> TASK REQUIREMENTS
Search the material for the word "number" and report each line where it turns up.

> GIVEN DATA
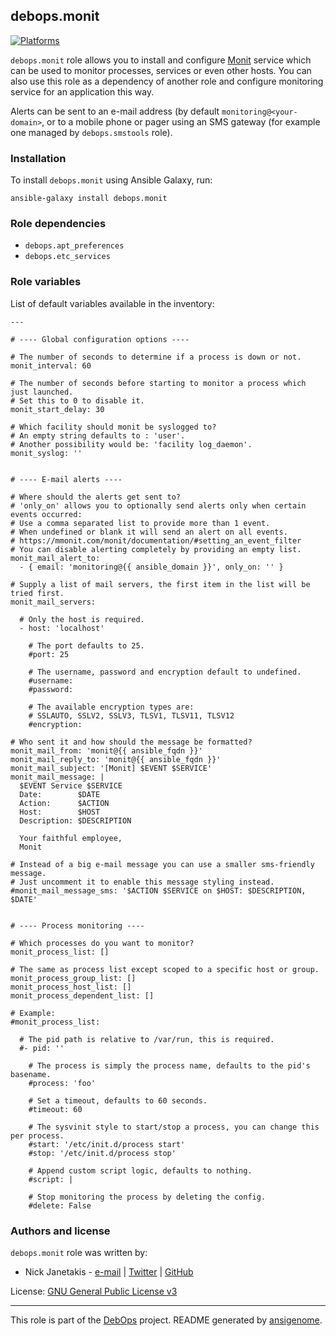 ## debops.monit

[![Platforms](http://img.shields.io/badge/platforms-debian%20|%20ubuntu-lightgrey.svg)](#)

`debops.monit` role allows you to install and configure
[Monit](http://mmonit.com/monit/) service which can be used to monitor
processes, services or even other hosts. You can also use this role as
a dependency of another role and configure monitoring service for an
application this way.

Alerts can be sent to an e-mail address (by default
`monitoring@<your-domain>`, or to a mobile phone or pager using an SMS
gateway (for example one managed by `debops.smstools` role).

### Installation

To install `debops.monit` using Ansible Galaxy, run:

    ansible-galaxy install debops.monit

### Role dependencies

- `debops.apt_preferences`
- `debops.etc_services`



### Role variables

List of default variables available in the inventory:

    ---
    
    # ---- Global configuration options ----
    
    # The number of seconds to determine if a process is down or not.
    monit_interval: 60
    
    # The number of seconds before starting to monitor a process which just launched.
    # Set this to 0 to disable it.
    monit_start_delay: 30
    
    # Which facility should monit be syslogged to?
    # An empty string defaults to : 'user'.
    # Another possibility would be: 'facility log_daemon'.
    monit_syslog: ''
    
    
    # ---- E-mail alerts ----
    
    # Where should the alerts get sent to?
    # 'only_on' allows you to optionally send alerts only when certain events occurred:
    # Use a comma separated list to provide more than 1 event.
    # When undefined or blank it will send an alert on all events.
    # https://mmonit.com/monit/documentation/#setting_an_event_filter
    # You can disable alerting completely by providing an empty list.
    monit_mail_alert_to:
      - { email: 'monitoring@{{ ansible_domain }}', only_on: '' }
    
    # Supply a list of mail servers, the first item in the list will be tried first.
    monit_mail_servers:
    
      # Only the host is required.
      - host: 'localhost'
    
        # The port defaults to 25.
        #port: 25
    
        # The username, password and encryption default to undefined.
        #username:
        #password:
    
        # The available encryption types are:
        # SSLAUTO, SSLV2, SSLV3, TLSV1, TLSV11, TLSV12
        #encryption:
    
    # Who sent it and how should the message be formatted?
    monit_mail_from: 'monit@{{ ansible_fqdn }}'
    monit_mail_reply_to: 'monit@{{ ansible_fqdn }}'
    monit_mail_subject: '[Monit] $EVENT $SERVICE'
    monit_mail_message: |
      $EVENT Service $SERVICE
      Date:        $DATE
      Action:      $ACTION
      Host:        $HOST
      Description: $DESCRIPTION
    
      Your faithful employee,
      Monit
    
    # Instead of a big e-mail message you can use a smaller sms-friendly message.
    # Just uncomment it to enable this message styling instead.
    #monit_mail_message_sms: '$ACTION $SERVICE on $HOST: $DESCRIPTION, $DATE'
    
    
    # ---- Process monitoring ----
    
    # Which processes do you want to monitor?
    monit_process_list: []
    
    # The same as process list except scoped to a specific host or group.
    monit_process_group_list: []
    monit_process_host_list: []
    monit_process_dependent_list: []
    
    # Example:
    #monit_process_list:
    
      # The pid path is relative to /var/run, this is required.
      #- pid: ''
    
        # The process is simply the process name, defaults to the pid's basename.
        #process: 'foo'
    
        # Set a timeout, defaults to 60 seconds.
        #timeout: 60
    
        # The sysvinit style to start/stop a process, you can change this per process.
        #start: '/etc/init.d/process start'
        #stop: '/etc/init.d/process stop'
    
        # Append custom script logic, defaults to nothing.
        #script: |
    
        # Stop monitoring the process by deleting the config.
        #delete: False





### Authors and license

`debops.monit` role was written by:

- Nick Janetakis - [e-mail](mailto:nick.janetakis@gmail.com) | [Twitter](https://twitter.com/nickjanetakis) | [GitHub](https://github.com/nickjj)


License: [GNU General Public License v3](https://tldrlegal.com/license/gnu-general-public-license-v3-(gpl-3))


***

This role is part of the [DebOps](http://debops.org/) project. README generated by [ansigenome](https://github.com/nickjj/ansigenome/).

> RESPONSE
    # The number of seconds to determine if a process is down or not.
    # The number of seconds before starting to monitor a process which just launched.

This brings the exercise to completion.